$$3x+2y-z=4$$ $$4y-2z+6x=8$$ $$x-2y=5$$
I found that the first two equations were the same. Then, looking at the second and third equations, I thought the answer was No Solution, because I couldn't find a way to solve it, but instead the answer was Infinitely Many Solutions. Can someone explain this to me?
On
Let $z=t$ and removing the second equations, your problem reduced to
$$3x+2y=4+t$$ $$x-2y=5$$
Summing the two equations up, we have
$$4x=9+t$$
and we can conclude that $$x=\frac{9+t}{4}$$
Can you use $x=\frac{9+t}{4}$ and $x-2y=5$ to express $y$ in terms of $t$?

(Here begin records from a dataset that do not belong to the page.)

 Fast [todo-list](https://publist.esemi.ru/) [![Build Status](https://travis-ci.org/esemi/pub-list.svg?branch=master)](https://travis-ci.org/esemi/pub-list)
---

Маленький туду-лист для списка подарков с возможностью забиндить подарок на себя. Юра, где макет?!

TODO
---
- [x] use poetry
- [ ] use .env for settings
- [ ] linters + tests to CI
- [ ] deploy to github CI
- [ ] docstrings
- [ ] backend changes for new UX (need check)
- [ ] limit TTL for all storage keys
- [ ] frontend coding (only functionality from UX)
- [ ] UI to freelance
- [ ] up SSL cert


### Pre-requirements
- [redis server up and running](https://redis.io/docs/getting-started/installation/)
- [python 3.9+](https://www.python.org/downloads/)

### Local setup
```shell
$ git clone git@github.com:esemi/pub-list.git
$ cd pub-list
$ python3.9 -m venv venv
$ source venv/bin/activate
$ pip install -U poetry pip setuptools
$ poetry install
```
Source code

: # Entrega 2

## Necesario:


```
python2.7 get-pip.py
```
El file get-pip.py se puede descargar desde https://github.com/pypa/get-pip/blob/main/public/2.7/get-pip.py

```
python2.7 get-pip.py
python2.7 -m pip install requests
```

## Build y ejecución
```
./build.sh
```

Whenever you fix a value of $t$, you obtain a different solutions of $(x,y,z)$, hence there are infinitely many solutions.
On
The system depends on the arbitrary choice of one of the unknowns. Indeed, it is equivalent to $$\begin{cases}3x-2y-z=4\\x-2y=5\end{cases}\iff\begin{cases} x=5+2y\\z=-4+3x+2y=11+8y\end{cases}$$ So the set of solutions is $$\begin{pmatrix} x\\y\\z\end{pmatrix}=\begin{pmatrix} 5\\0\\11\end{pmatrix}+y\begin{pmatrix} 2\\1\\8\end{pmatrix}.$$
On
This is the same as$$\begin{bmatrix}3&2&-1\\6&4&-2\\4&-2&0\end{bmatrix}\begin{bmatrix}x\\y\\z\end{bmatrix}=\begin{bmatrix}4\\8\\5\end{bmatrix}$$
Since $\begin{bmatrix}3&2&-1\\6&4&-2\\4&-2&0\end{bmatrix}$ is non-invertable, it suggests 0 or infinite solutions.
Now we just have to find 1 solution to show it has infinite solutions.
Letting $y=0$, from $x-2y=5$, $x=5$, and then from $3x+2y-z=5$, $z=11$.
Generating solutions:
We can clearly see the first and second equations are identical, so we may forget about the second.
$$x=5+2y$$
Now plugging this into the first equation
$$z=3(5+2y)+2y-5=8y+10$$
As one of the equations is a duplicate, you can drop it and solve.
$$\begin{cases}3x+2y-z=4\\ x-2y=5\end{cases}$$
Let us move $z$ to the RHS and consider it as known to obtain a system of two equations in two unknowns,
$$\begin{cases}3x+2y=z+4\\ x-2y=5.\end{cases}$$
Then by elimination
$$\begin{cases}4x=z+9\\ 8y=z-11.\end{cases}$$
We can assign $z$ any value, yet get values of $x,y,z$ that satisfy all equations. For instance $(3,-1,3)$ or $(1,-2,-5)$. There are infinitely many others. In the solution space, $\mathbb R^3$, the solutions describe a straight line.